*WORK TO COMPLETE*:
Of the lines below, write out exactly those from the line with "C code only" through the line with "in the book", both included, and skip the rest.

-- Opening Marker --

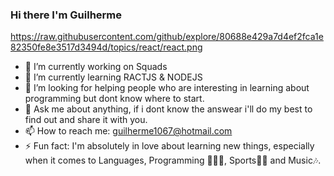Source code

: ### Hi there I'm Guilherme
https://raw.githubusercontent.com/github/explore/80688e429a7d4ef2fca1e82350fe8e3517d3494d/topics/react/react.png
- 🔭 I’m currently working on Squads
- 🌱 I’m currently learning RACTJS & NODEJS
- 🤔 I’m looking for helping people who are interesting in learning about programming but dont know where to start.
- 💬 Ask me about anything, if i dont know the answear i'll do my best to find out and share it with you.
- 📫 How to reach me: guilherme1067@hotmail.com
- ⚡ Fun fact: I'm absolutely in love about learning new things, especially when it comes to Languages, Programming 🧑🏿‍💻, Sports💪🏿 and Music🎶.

-- Closing Marker --
-- Opening Marker --

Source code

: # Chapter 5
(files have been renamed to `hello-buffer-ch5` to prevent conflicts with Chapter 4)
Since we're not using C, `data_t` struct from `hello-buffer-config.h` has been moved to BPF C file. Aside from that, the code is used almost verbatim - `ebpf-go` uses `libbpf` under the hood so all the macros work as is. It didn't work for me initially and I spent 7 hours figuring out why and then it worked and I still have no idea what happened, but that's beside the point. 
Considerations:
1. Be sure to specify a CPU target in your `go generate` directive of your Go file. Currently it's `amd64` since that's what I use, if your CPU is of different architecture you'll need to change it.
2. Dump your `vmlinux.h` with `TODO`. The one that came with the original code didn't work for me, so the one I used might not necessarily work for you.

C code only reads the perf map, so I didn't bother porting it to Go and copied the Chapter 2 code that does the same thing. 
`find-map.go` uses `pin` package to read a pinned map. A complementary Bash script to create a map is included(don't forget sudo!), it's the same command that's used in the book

-- Closing Marker --

*TASK SOLUTION*:
C code only reads the perf map, so I didn't bother porting it to Go and copied the Chapter 2 code that does the same thing. 
`find-map.go` uses `pin` package to read a pinned map. A complementary Bash script to create a map is included(don't forget sudo!), it's the same command that's used in the book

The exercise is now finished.